LITEFOOT: Rap music came to me because first I was a fan. I think equally with that it was very easy for me to write poetry and write words that just kind of flowed; it was never really hard for me. It was really my sister who was the one who wanted to sing. She wanted to be engaged in music and acting stuff and I was more into sports and athletics.
It’s crazy the way it turned out: She helped me actually to write a rap for one of her songs that she had put together. I told her that I didn’t want to do the rap, but I would write it for her and she got someone else to come in and perform it. At that time I had never recorded anything. Every rap or every song I’d ever written had stayed in my folder and notebook and that was about it. So I went in and the producer asked me to rap it so I did and he said, “Okay, well now say it again just a little bit more like this.” I did it and they said, “Thank you very much. You can chalk that up as your first rap in your record book.”
I didn’t really realize I was rapping the first day that I rapped and that it was going to be something that would be the beginning to many more things in my life. I’ve always been a fan of music and still to this day I am, so it wasn’t too hard for me to find that bridge. I just knew very much so that from the beginning I was going to definitely attack my journey in music as a Native person first and everything else second.
CT: Where do you see yourself going in the future and what would like to see for the Native American community?
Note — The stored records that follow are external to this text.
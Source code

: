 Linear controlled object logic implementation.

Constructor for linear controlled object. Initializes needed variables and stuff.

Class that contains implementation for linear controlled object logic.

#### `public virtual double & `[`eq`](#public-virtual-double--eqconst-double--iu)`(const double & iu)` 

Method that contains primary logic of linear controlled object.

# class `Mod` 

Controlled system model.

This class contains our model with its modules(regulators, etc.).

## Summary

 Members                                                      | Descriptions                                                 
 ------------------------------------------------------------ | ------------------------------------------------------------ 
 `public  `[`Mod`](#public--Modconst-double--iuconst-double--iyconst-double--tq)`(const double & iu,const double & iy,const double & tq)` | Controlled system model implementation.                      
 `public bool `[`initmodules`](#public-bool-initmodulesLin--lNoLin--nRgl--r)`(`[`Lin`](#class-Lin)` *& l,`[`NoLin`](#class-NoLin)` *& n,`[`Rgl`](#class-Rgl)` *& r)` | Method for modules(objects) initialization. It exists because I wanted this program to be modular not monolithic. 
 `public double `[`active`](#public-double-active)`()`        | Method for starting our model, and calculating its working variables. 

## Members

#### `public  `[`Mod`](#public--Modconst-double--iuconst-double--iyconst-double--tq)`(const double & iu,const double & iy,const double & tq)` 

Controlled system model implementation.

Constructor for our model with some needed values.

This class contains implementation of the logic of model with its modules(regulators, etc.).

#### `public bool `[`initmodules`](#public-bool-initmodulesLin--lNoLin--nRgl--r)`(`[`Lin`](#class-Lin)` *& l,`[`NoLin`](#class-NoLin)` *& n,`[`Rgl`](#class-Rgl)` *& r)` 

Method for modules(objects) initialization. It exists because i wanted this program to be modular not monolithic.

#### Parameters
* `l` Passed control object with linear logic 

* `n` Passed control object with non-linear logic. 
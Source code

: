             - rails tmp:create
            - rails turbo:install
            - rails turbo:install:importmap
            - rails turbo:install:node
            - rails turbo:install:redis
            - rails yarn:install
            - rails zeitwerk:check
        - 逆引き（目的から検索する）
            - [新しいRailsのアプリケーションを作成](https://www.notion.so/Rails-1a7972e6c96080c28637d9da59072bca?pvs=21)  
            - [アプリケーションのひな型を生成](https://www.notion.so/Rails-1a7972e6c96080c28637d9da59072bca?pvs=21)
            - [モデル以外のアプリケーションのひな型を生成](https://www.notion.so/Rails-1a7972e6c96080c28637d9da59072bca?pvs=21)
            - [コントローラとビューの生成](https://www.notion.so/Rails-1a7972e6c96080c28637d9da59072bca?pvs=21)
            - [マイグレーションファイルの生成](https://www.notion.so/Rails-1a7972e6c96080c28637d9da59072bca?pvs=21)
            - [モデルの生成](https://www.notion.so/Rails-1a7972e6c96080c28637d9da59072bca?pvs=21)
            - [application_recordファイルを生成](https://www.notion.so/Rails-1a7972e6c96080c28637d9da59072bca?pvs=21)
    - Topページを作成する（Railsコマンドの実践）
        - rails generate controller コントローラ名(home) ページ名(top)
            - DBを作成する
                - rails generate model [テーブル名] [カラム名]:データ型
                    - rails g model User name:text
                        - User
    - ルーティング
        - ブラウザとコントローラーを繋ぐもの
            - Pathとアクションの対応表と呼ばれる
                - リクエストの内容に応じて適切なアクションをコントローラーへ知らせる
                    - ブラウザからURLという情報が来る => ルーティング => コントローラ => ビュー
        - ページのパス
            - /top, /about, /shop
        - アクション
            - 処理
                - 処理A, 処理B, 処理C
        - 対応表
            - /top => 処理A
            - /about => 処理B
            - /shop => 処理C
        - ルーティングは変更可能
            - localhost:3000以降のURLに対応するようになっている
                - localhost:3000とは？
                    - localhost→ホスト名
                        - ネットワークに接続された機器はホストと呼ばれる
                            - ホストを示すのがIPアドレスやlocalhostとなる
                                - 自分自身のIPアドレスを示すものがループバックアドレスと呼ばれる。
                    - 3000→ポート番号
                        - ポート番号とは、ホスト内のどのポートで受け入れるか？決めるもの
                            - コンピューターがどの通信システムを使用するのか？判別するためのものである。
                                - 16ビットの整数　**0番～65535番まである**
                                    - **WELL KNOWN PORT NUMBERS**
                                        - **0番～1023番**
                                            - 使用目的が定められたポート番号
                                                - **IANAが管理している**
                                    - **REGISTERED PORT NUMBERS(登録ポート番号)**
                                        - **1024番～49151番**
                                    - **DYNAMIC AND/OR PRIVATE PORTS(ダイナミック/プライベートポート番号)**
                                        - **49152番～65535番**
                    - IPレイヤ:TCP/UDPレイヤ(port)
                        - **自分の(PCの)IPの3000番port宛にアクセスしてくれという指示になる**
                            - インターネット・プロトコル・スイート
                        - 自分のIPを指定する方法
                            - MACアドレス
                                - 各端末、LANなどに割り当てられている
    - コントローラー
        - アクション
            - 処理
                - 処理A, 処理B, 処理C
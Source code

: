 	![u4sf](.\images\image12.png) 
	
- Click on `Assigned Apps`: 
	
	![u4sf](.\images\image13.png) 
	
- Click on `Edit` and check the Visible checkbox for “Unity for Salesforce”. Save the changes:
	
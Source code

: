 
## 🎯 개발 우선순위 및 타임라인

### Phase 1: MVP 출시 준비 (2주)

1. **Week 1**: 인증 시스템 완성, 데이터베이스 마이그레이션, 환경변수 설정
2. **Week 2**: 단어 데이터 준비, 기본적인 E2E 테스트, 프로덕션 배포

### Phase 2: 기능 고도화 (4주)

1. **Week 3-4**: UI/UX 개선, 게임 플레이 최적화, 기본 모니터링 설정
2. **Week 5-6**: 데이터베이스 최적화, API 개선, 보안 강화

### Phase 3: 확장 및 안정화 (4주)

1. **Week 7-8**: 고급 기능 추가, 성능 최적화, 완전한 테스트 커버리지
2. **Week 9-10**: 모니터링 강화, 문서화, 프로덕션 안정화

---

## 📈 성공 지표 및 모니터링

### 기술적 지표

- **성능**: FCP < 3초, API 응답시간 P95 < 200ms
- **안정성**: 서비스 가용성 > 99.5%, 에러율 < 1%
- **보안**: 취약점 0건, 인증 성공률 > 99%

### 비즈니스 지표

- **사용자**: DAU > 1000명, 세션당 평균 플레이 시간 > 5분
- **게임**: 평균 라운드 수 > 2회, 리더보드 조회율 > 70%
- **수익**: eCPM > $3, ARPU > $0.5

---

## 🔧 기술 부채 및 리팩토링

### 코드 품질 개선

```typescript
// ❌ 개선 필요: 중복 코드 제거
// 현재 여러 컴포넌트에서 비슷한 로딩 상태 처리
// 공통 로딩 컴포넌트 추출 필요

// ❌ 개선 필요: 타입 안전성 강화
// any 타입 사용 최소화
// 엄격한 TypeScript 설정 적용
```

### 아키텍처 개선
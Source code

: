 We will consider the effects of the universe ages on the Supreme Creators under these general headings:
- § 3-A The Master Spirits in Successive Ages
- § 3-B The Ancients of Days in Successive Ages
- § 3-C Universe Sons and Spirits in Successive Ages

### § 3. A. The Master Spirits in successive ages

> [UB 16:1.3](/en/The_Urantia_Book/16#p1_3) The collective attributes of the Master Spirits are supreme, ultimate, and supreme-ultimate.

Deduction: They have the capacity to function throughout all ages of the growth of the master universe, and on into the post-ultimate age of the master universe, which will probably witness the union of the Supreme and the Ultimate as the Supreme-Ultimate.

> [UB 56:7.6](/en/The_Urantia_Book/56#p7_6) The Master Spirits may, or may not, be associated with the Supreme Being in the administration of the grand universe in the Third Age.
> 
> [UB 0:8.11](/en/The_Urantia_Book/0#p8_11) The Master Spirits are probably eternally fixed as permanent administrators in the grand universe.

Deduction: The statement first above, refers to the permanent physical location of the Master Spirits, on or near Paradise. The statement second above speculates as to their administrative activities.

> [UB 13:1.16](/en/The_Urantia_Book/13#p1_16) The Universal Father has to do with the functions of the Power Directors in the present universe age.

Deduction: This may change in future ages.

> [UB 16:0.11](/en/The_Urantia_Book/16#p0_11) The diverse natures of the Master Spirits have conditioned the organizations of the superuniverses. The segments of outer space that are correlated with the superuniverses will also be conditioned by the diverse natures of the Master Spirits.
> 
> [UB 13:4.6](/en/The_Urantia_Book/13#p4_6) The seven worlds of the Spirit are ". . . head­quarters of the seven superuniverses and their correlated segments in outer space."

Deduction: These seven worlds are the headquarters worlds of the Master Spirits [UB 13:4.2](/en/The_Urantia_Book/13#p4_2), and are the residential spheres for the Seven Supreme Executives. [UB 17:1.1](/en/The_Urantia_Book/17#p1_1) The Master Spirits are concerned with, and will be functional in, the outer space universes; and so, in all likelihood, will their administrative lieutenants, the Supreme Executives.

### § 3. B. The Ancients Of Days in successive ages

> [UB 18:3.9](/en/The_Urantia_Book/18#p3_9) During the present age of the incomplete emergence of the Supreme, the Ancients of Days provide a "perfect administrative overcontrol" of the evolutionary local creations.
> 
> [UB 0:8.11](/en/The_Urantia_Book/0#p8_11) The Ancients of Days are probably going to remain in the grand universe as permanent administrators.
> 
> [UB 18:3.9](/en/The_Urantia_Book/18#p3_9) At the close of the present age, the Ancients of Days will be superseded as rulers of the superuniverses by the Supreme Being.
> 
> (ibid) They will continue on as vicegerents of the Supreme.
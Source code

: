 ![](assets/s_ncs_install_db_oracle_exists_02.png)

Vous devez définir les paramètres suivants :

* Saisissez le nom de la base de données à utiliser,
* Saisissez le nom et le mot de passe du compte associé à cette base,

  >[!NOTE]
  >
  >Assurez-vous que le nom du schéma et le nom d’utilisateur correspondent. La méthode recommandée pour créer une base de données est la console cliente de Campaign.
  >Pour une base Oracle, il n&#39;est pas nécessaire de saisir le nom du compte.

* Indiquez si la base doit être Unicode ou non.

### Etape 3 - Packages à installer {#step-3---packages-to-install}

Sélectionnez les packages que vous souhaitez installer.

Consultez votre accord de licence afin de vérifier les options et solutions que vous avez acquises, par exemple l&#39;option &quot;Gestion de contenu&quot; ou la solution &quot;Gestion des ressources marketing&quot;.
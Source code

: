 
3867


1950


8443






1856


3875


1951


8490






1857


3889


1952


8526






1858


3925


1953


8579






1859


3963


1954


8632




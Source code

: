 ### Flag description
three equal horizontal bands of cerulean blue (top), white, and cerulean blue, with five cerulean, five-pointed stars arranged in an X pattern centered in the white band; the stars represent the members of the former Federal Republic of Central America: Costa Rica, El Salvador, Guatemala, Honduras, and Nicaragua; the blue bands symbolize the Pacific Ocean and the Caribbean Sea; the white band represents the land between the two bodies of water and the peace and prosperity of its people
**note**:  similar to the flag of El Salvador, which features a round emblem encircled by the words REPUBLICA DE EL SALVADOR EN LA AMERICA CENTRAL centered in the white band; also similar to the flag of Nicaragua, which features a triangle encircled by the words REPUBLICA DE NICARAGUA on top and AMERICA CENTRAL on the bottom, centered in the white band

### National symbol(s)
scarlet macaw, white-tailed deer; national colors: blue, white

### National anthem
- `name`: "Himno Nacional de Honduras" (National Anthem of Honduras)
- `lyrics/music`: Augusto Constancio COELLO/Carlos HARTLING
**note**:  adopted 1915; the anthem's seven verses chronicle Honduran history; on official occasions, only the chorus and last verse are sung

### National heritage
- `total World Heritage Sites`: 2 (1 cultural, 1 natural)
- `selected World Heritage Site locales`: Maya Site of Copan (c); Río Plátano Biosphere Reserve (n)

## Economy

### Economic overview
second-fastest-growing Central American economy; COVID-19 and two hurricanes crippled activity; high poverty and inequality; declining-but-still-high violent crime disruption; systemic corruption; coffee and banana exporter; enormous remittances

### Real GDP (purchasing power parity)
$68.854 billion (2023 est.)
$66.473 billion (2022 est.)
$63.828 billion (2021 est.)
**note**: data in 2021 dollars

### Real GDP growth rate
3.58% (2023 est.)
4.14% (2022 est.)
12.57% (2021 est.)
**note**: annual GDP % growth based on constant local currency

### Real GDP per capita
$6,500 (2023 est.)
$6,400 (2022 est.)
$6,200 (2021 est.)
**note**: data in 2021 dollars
LITEFOOT: If I could just limit it to one thing, I would like to see our people around the world understood and appreciated for what we’ve endured and at the same time recognized and given a place that we’re more than ready to earn in the world. To delete “used to” and “were” and “had” and “did” and replace those words with the current tense of “do” and “have” and “will” and “are” as opposed to what continues to be written in history books that eliminates us from modern society and reality today. We have so much to offer. We have so much that we’ve already offered the U.S. from day one, from the origins of the Constitution, to the food that probably 90 percent of people eat every night at their dinner table, to some of the greatest leaders and patriots that this world has ever known that go unrecognized on a daily basis to the world.
I think that if we can create understanding and if I can help build that bridge, then it will be one of the most important bridges that have ever been built in the history of our people. It’s possible. I truly believe that with every fiber of my being. If my life serves as nothing more than a catalyst for some Native person that is somewhere in an Indian country right now, or some young person no matter what race they are or where they come from to understand that they can achieve, that I’ve come from nothing and I’ve come from a lot of hardship and a very unique struggle and I’ve been able to be successful. We have many things that we can learn from each other and I think that that’s coming back into why I’m coming to Virginia Tech, to show that we truly all can accomplish more together than apart, that we have more commonalities and more similarities than we do discrepancies.